And I'm not referring to primarily endogenic spaces. I mean genuinely mixed spaces. The plural subreddit, for instance. Discord servers for systems of all types. The now-defunct plurality resource forums. The yearly plurality world conference with hundreds of participants. A few of our friend groups. We talk about positive AND negative things, especially with the friend groups and the conference due to a culture of peer support.
Endogenics can experience the bad things common to DID too, especially when they HAVE DID. And there are DID systems WITHOUT those things. Idk how to emphasize this enough.
Also I'm not saying you can never tell. Only that you cannot tell 100% of the time. There's nothing 100% exclusive to any system origin or diagnostic status that all of those with that origin and diagnostic status have and none others have.

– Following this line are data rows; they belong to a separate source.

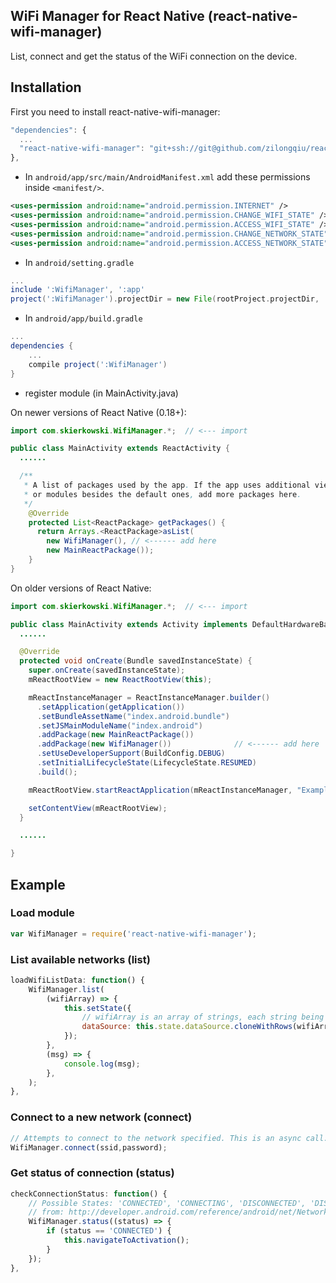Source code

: ## WiFi Manager for React Native (react-native-wifi-manager)

List, connect and get the status of the WiFi connection on the device.

## Installation

First you need to install react-native-wifi-manager:

```javascript
"dependencies": {
  ...
  "react-native-wifi-manager": "git+ssh://git@github.com/zilongqiu/react-native-wifi-manager.git#master",
},
```

* In `android/app/src/main/AndroidManifest.xml` add these permissions inside `<manifest/>`.

```xml
<uses-permission android:name="android.permission.INTERNET" />
<uses-permission android:name="android.permission.CHANGE_WIFI_STATE" />
<uses-permission android:name="android.permission.ACCESS_WIFI_STATE" />
<uses-permission android:name="android.permission.CHANGE_NETWORK_STATE" />
<uses-permission android:name="android.permission.ACCESS_NETWORK_STATE"/>
```

* In `android/setting.gradle`

```gradle
...
include ':WifiManager', ':app'
project(':WifiManager').projectDir = new File(rootProject.projectDir, '../node_modules/react-native-wifi-manager/android')
```

* In `android/app/build.gradle`

```gradle
...
dependencies {
    ...
    compile project(':WifiManager')
}
```

* register module (in MainActivity.java)

On newer versions of React Native (0.18+):

```java
import com.skierkowski.WifiManager.*;  // <--- import

public class MainActivity extends ReactActivity {
  ......

  /**
   * A list of packages used by the app. If the app uses additional views
   * or modules besides the default ones, add more packages here.
   */
    @Override
    protected List<ReactPackage> getPackages() {
      return Arrays.<ReactPackage>asList(
        new WifiManager(), // <------ add here
        new MainReactPackage());
    }
}
```

On older versions of React Native:

```java
import com.skierkowski.WifiManager.*;  // <--- import

public class MainActivity extends Activity implements DefaultHardwareBackBtnHandler {
  ......

  @Override
  protected void onCreate(Bundle savedInstanceState) {
    super.onCreate(savedInstanceState);
    mReactRootView = new ReactRootView(this);

    mReactInstanceManager = ReactInstanceManager.builder()
      .setApplication(getApplication())
      .setBundleAssetName("index.android.bundle")
      .setJSMainModuleName("index.android")
      .addPackage(new MainReactPackage())
      .addPackage(new WifiManager())              // <------ add here
      .setUseDeveloperSupport(BuildConfig.DEBUG)
      .setInitialLifecycleState(LifecycleState.RESUMED)
      .build();

    mReactRootView.startReactApplication(mReactInstanceManager, "ExampleRN", null);

    setContentView(mReactRootView);
  }

  ......

}
```

## Example

### Load module
```javascript
var WifiManager = require('react-native-wifi-manager');
```

### List available networks (list)
```javascript
loadWifiListData: function() {
    WifiManager.list(
        (wifiArray) => {
            this.setState({
                // wifiArray is an array of strings, each string being the SSID
                dataSource: this.state.dataSource.cloneWithRows(wifiArray),
            });
        },
        (msg) => {
            console.log(msg);
        },
    );
},
```

### Connect to a new network (connect)
```javascript
// Attempts to connect to the network specified. This is an async call. Listen to connectionStatus for status
WifiManager.connect(ssid,password);
```

### Get status of connection (status)
```javascript
checkConnectionStatus: function() {
    // Possible States: 'CONNECTED', 'CONNECTING', 'DISCONNECTED', 'DISCONNECTING', 'SUSPENDED', 'UNKOWN'
    // from: http://developer.android.com/reference/android/net/NetworkInfo.State.html
    WifiManager.status((status) => {
        if (status == 'CONNECTED') {
            this.navigateToActivation();
        }
    });
},
  ```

Taking and editing posts from CDD systems talking about their experience to make them "endo inclusive" is like (actually just is) taking a post from someone with PTSD talking about their experience with their trauma and making it inclusive to people without PTSD. It doesn't make sense, it's just insensitive.
Endos and CDD systems will always have different experiences. If an endo and a CDD system described their experiences to someone without hiding the bad parts (because being a CDD system comes with bad parts.), you would be able to tell the difference in minutes. To take a trauma survivors post and make it inclusive to people it doesn't apply to is next level "I'm uncomfortable when things aren't about me"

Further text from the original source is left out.